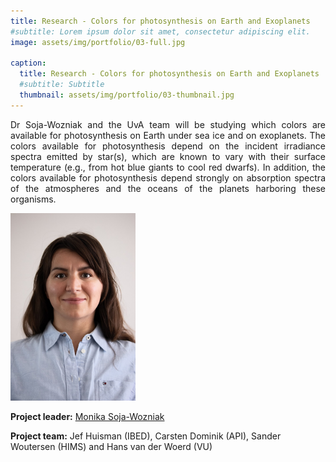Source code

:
 ```yaml
---
title: Research - Colors for photosynthesis on Earth and Exoplanets
#subtitle: Lorem ipsum dolor sit amet, consectetur adipiscing elit.
image: assets/img/portfolio/03-full.jpg

caption:
  title: Research - Colors for photosynthesis on Earth and Exoplanets
  #subtitle: Subtitle
  thumbnail: assets/img/portfolio/03-thumbnail.jpg
---
```

<p style='text-align: justify;'>Dr Soja-Wozniak and the UvA team will be studying which colors are available for photosynthesis on Earth under sea ice and on exoplanets. The colors available for photosynthesis depend on the incident irradiance spectra emitted by star(s), which are known to vary with their surface temperature (e.g., from hot blue giants to cool red dwarfs). In addition, the colors available for photosynthesis depend strongly on absorption spectra of the atmospheres and the oceans of the planets harboring these organisms.</p>


<img src="/assets/img/portfolio/Mnika_Soja.jpg" alt="Monika Soja-Wozniak" width="200" >

**Project leader:** [Monika Soja-Wozniak](https://soja-wozniak.com/)

**Project team:** Jef Huisman (IBED), Carsten Dominik (API), Sander Woutersen (HIMS) and Hans van der Woerd (VU)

::::

Exercise aim
Which lines in the listing have the string "Project"? Pick them out and copy them.

Response to the task
**Project leader:** [Monika Soja-Wozniak](https://soja-wozniak.com/)
**Project team:** Jef Huisman (IBED), Carsten Dominik (API), Sander Woutersen (HIMS) and Hans van der Woerd (VU)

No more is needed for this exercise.